# Data to examine:
[Start of Attachment]

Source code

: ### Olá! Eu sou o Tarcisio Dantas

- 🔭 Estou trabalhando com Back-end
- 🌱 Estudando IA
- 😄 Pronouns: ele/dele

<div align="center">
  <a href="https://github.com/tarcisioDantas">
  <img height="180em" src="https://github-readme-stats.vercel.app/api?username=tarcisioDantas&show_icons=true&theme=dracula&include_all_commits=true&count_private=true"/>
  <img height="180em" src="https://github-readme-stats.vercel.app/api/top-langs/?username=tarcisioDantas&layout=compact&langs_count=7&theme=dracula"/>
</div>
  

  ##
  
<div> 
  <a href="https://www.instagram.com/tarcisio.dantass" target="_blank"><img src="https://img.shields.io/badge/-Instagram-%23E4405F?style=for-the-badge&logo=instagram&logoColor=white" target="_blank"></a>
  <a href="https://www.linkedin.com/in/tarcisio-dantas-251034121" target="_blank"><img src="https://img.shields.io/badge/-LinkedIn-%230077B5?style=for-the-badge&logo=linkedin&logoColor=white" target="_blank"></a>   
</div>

[End of Attachment]

# What is required:
Count the lines in the entries above that include the string "logoColor", then give only that figure.

# Reply:
2